Do your palms get sweaty before a game? Do you get butterflies in your stomach? Is it hard to focus? If you answered yes to any of these questions then you may have had pre-game jitters.
Here are 4 things you should do before a game:
1. Establish a routine. The game day routine starts when you wake up, and ends when the buzzer or whistle goes off. You should determine how many hours before the game you need to get up to accomplish all of the steps in your routine. A few of the components in the routine are calorie intake, fluids, travel time to game location, warm-up, stretching, equipment check, mental exercises, etc…. Some components will vary depending upon the type and length of the game, but the basic framework will remain constant. Every game is different, but developing a consistent routine will provide a familiar base from which to compete in your game. It will also give you confidence that you know you are ready to perform, sometimes there will be a lot of traveling, for example, last season we took a big trip and we even had to utilize
twiddy services because when we travel there is many things to think about and it is really hard to keep everything organized.

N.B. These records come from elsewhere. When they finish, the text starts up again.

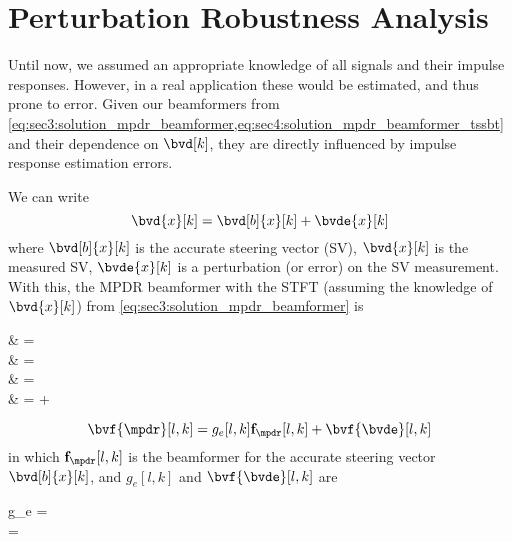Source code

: \section{Perturbation Robustness Analysis}
\label{sec:perturbation_analysis}
Until now, we assumed an appropriate knowledge of all signals and their impulse responses. However, in a real application these would be estimated, and thus prone to error. Given our beamformers from \cref{eq:sec3:solution_mpdr_beamformer,eq:sec4:solution_mpdr_beamformer_tssbt} and their dependence on $\bvd[k]$, they are directly influenced by impulse response estimation errors.

We can write
\begin{equation}
	\bvd{x}[k] = \bvd[b]{x}[k] + \bvde{x}[k]
\end{equation}
where $\bvd[b]{x}[k]$ is the accurate steering vector (SV), $\bvd{x}[k]$ is the measured SV, $\bvde{x}[k]$ is a perturbation (or error) on the SV measurement. With this, the MPDR beamformer with the STFT (assuming the knowledge of $\bvd{x}[k]$) from \cref{eq:sec3:solution_mpdr_beamformer} is
\begin{equations}
	\bvf{\mpdr}
	& =  \\
	& =  \\
	& =  \\
	& =  + 
\end{equations}
\begin{equation}
	\label{eq:sec5:beamformer_approx_sv}
	\bvf{\mpdr}[l,k] = g_e[l,k] \bvfb{\mpdr}[l,k] + \bvf{\bvde}[l,k]
\end{equation}
in which $\bvfb{\mpdr}[l,k]$ is the beamformer for the accurate steering vector $\bvd[b]{x}[k]$, and $g_e[l,k]$ and $\bvf{\bvde}[l,k]$ are
\begin{subgather}
	g_e =  \\
	\bvf{\bvde} = 
\end{subgather}

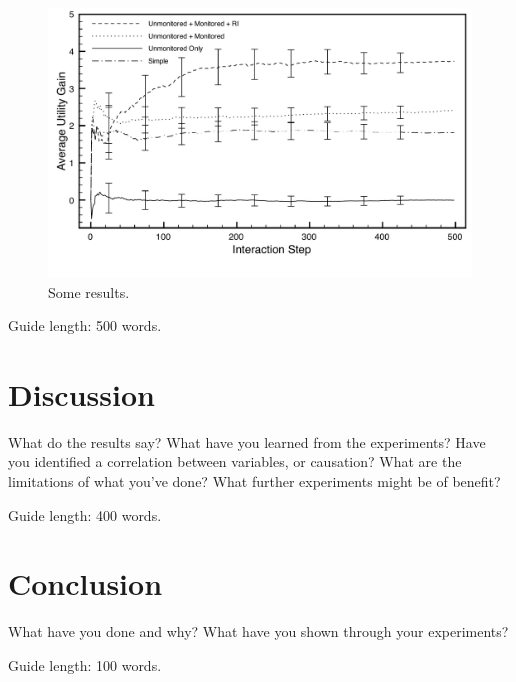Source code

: \documentclass{csfourzero}
\begin{document}
\begin{figure}
\centerline{\includegraphics[width=5in]{basic-data-errors}}
\caption{Some results.}\label{fig:data}
\end{figure}

Guide length: 500 words.

\section{Discussion}
\label{sec:discuss}

What do the results say? What have you learned from the
experiments? Have you identified a correlation between variables, or
causation? What are the limitations of what you've done? What further
experiments might be of benefit?

Guide length: 400 words.

\section{Conclusion}
\label{sec:conc}

What have you done and why? What have you shown through your
experiments?

Guide length: 100 words.


\end{document}
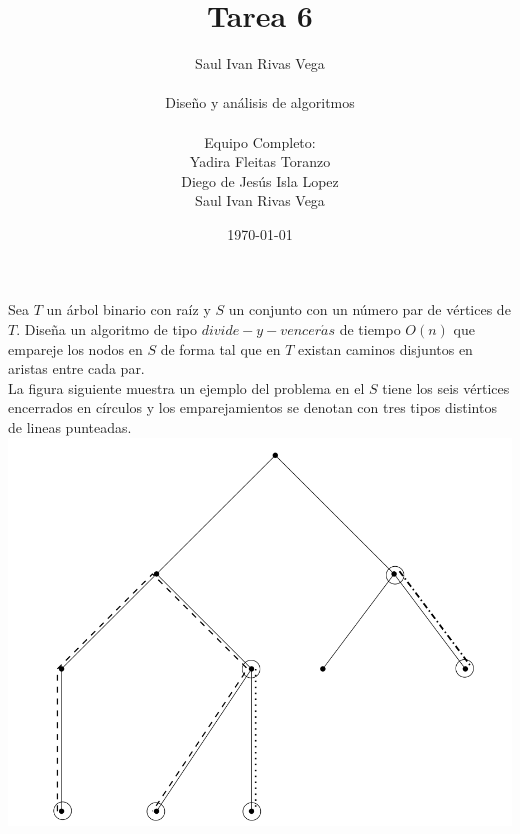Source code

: \documentclass[12pt]{article}
\title{Tarea 6}
\author{
	Saul Ivan Rivas Vega \\
	\\
	Diseño y análisis de algoritmos\\
\\
	Equipo Completo:\\
		Yadira Fleitas Toranzo\\
		Diego de Jesús Isla Lopez\\
		Saul Ivan Rivas Vega\\
}
\date{\today}
\begin{document}
	\maketitle
	\pagebreak
	\section{}
	  \paragraph{} Sea $T$ un árbol binario con raíz y $S$ un conjunto con un número par de vértices de $T$. Diseña un algoritmo de tipo $divide-y-vencer\acute{a}s$ de tiempo $O(n)$ que empareje los nodos en $S$ de forma tal que en $T$ existan caminos disjuntos en aristas entre cada par.
	  \\ La figura siguiente muestra un ejemplo del problema en el $S$ tiene los seis vértices encerrados en círculos y los emparejamientos se denotan con tres tipos distintos de lineas punteadas.
	  \\
	  \includegraphics[width=\textwidth]{tree_1}
	  \pagebreak
\end{document}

2. Mental exercises. You will often see top athletes close their eyes and engage in seemingly strange behavior, appearing either catatonic or moving to some unseen rhythm. The latter is especially evident in downhill skiers who sway and gyrate. They are rehearsing all the elements required in the race. This mental imagery helps you focus and plan each stage of your race. This takes the over-energized concept of “PLAY HARD, WIN”, and changes it into a series of steps, calmly planned and executed. Sometimes music (via headphones) is useful but it must not be distracting nor result in the wrong mood.
3. Breathing exercises and progressive muscular relaxation are other techniques that can alter your level of SNS activation and reduce unwanted muscular tension.
4. Monitor your body. Look for, and pay attention to, the signals your body provides. This will give you feedback as to the state of your SNS. Pulse rate, respiration rate, sweat rate, tremor and other clues give you a way to see where you are, and how effective your modulating techniques are.
6 things to avoid before a game:
Avoid fiber rich foods in the two days leading up to a game. The extra ‘bulk’ in the intestines means the cramping and diarrhea will be worse.
Avoid anti-inflammatory medications (e.g., ibuprofen) since these alter prostagladin synthesis and can result in intestinal cramps and diarrhea. Also avoid diphenhydramine and other over-the-counter antihistamines because of their sedating effects..
Avoid protein/ fat rich foods for breakfast on game day.
Be careful of caffeine. Some athletes use caffeine as a performance aid, but too much can definitely cause intestinal cramping and diarrhea, and contribute to nervousness and rapid pulse.
Stay away from pseudoephedrine and other stimulants. Not only are these decongestants banned, but they may have considerable neurological (e.g., anxiety) and cardiovascular (e.g., rapid pulse) side effects.